Chef Clive opened Sweet Fingers as an homage to his grandmother, Aunt Lu, who taught him about food, hospitality, and perseverance. He spent his early years in Jamaica learning recipes and life lessons in her kitchen after she took over her husband's fruit-selling business following his death. Building on that robust culinary education and inspired start, Clive moved to New York City at age 18 and went on to graduate from culinary school.
Eventually he worked his way up to the role of supervising chef during a 10-year career at the Marriott hotel. But his career’s turning point came in 2003, when he relocated to California and met the woman who would become his wife. That’s when the pair founded Sweet Fingers, giving locals a bar and eatery that now shines a light on Aunt Lu's recipes and the love she taught Clive to cook with.
By all accounts, Chef Clive has done his grandmother proud. Matthew Stafford of the East Bay Express praised the "juicy" jerk chicken and "creamy" fried plantains, adding that "the escovitch-style snapper, curry goat, brown stew chicken, and braised oxtail are uniformly rich, spiky, and tantalizing." Inside, the yellow and royal blue walls boast Jamaican flags and pictures of the island, and the bar serves a large assortment of cocktailsthat are no less colorful. Patrons also flock to the cozy spot for entertainment that includes live reggae, as well as open-mic nights filled with poetry and music, which often consists of impromptu compositions about intense feelings for the food.

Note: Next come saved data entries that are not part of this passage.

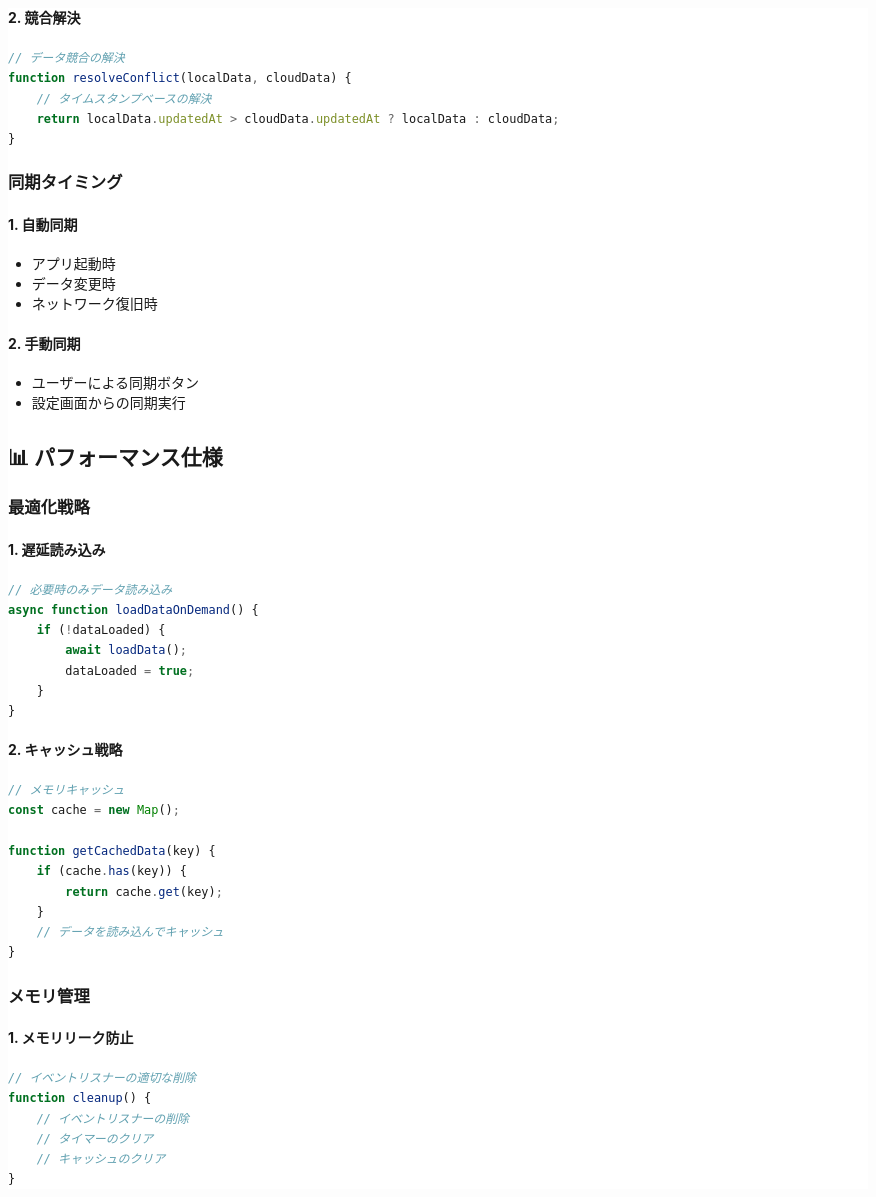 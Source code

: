 #### 2. 競合解決
```javascript
// データ競合の解決
function resolveConflict(localData, cloudData) {
    // タイムスタンプベースの解決
    return localData.updatedAt > cloudData.updatedAt ? localData : cloudData;
}
```

### 同期タイミング

#### 1. 自動同期
- アプリ起動時
- データ変更時
- ネットワーク復旧時

#### 2. 手動同期
- ユーザーによる同期ボタン
- 設定画面からの同期実行

## 📊 パフォーマンス仕様

### 最適化戦略

#### 1. 遅延読み込み
```javascript
// 必要時のみデータ読み込み
async function loadDataOnDemand() {
    if (!dataLoaded) {
        await loadData();
        dataLoaded = true;
    }
}
```

#### 2. キャッシュ戦略
```javascript
// メモリキャッシュ
const cache = new Map();

function getCachedData(key) {
    if (cache.has(key)) {
        return cache.get(key);
    }
    // データを読み込んでキャッシュ
}
```

### メモリ管理

#### 1. メモリリーク防止
```javascript
// イベントリスナーの適切な削除
function cleanup() {
    // イベントリスナーの削除
    // タイマーのクリア
    // キャッシュのクリア
}
```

Biryani Bowl's chefs dish out a diverse menu of pan-seared and tandoor-cooked Indian cuisine, each plate rife with aromatic spices and helpings of steaming rice. The restaurant’s eponymous dum biryani dishes arrive to tables flanked by hearty vegetables, chicken, mutton, or shrimp, along with savory curries, tandoori delicacies, and rice dishes to suit varied tastes. Sweet-and-salty lassis complement Indo-Chinese dishes and desi wok noodles, as ice cream dishes and gulab jamon conclude meals more sweetly than a tiny fairy driving you home while humming lullabies.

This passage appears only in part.